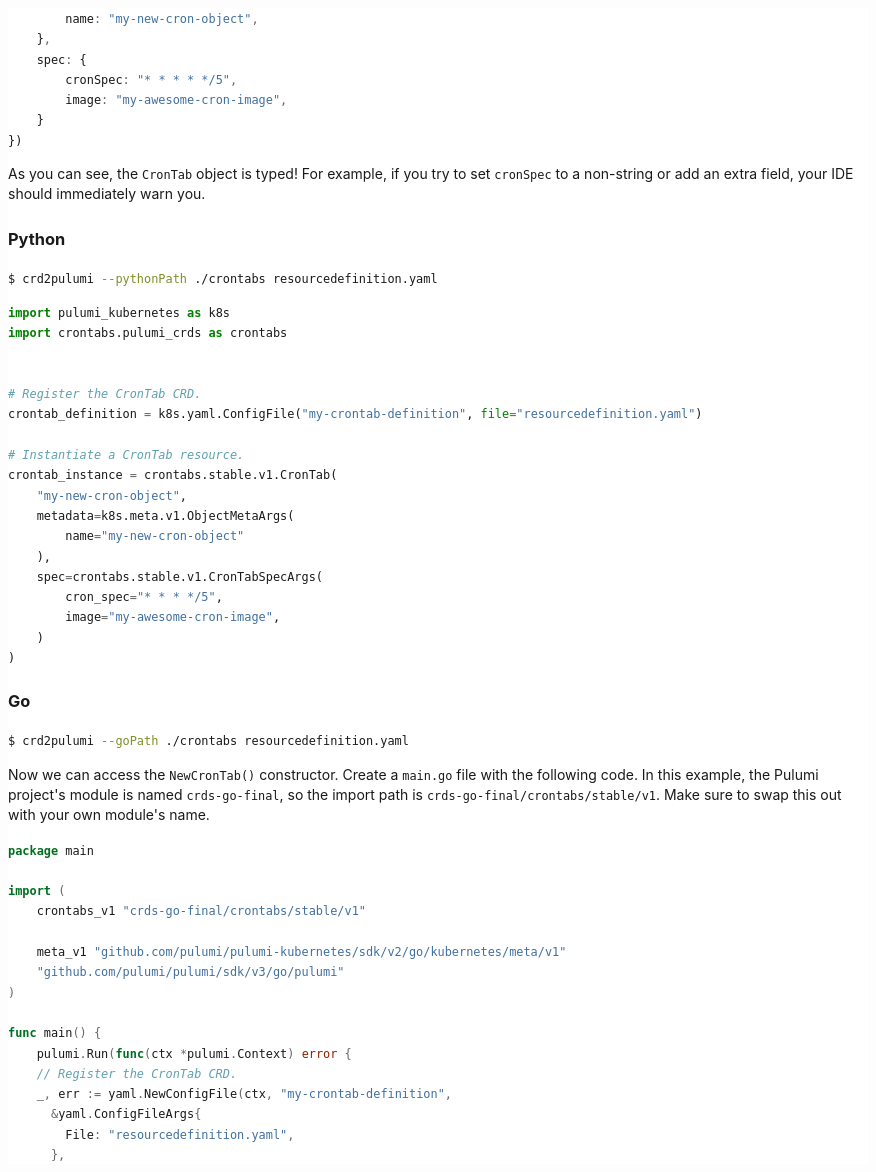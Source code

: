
 ```typescript
        name: "my-new-cron-object",
    },
    spec: {
        cronSpec: "* * * * */5",
        image: "my-awesome-cron-image",
    }
})

```
As you can see, the `CronTab` object is typed! For example, if you try to set
`cronSpec` to a non-string or add an extra field, your IDE should immediately warn you.

### Python
```bash
$ crd2pulumi --pythonPath ./crontabs resourcedefinition.yaml
```
```python
import pulumi_kubernetes as k8s
import crontabs.pulumi_crds as crontabs


# Register the CronTab CRD.
crontab_definition = k8s.yaml.ConfigFile("my-crontab-definition", file="resourcedefinition.yaml")

# Instantiate a CronTab resource.
crontab_instance = crontabs.stable.v1.CronTab(
    "my-new-cron-object",
    metadata=k8s.meta.v1.ObjectMetaArgs(
        name="my-new-cron-object"
    ),
    spec=crontabs.stable.v1.CronTabSpecArgs(
        cron_spec="* * * */5",
        image="my-awesome-cron-image",
    )
)

```

### Go
```bash
$ crd2pulumi --goPath ./crontabs resourcedefinition.yaml
```
Now we can access the `NewCronTab()` constructor. Create a `main.go` file with the following code. In this example, 
the Pulumi project's module is named `crds-go-final`, so the import path is `crds-go-final/crontabs/stable/v1`. Make 
sure to swap this out with your own module's name.
```go
package main

import (
	crontabs_v1 "crds-go-final/crontabs/stable/v1"

	meta_v1 "github.com/pulumi/pulumi-kubernetes/sdk/v2/go/kubernetes/meta/v1"
	"github.com/pulumi/pulumi/sdk/v3/go/pulumi"
)

func main() {
	pulumi.Run(func(ctx *pulumi.Context) error {
    // Register the CronTab CRD.
    _, err := yaml.NewConfigFile(ctx, "my-crontab-definition",
      &yaml.ConfigFileArgs{
        File: "resourcedefinition.yaml",
      },
```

#### [How to complete this task]
Compute how many lines in the material contain the word "Register". Only the result should be written.

#### [Answer space]
2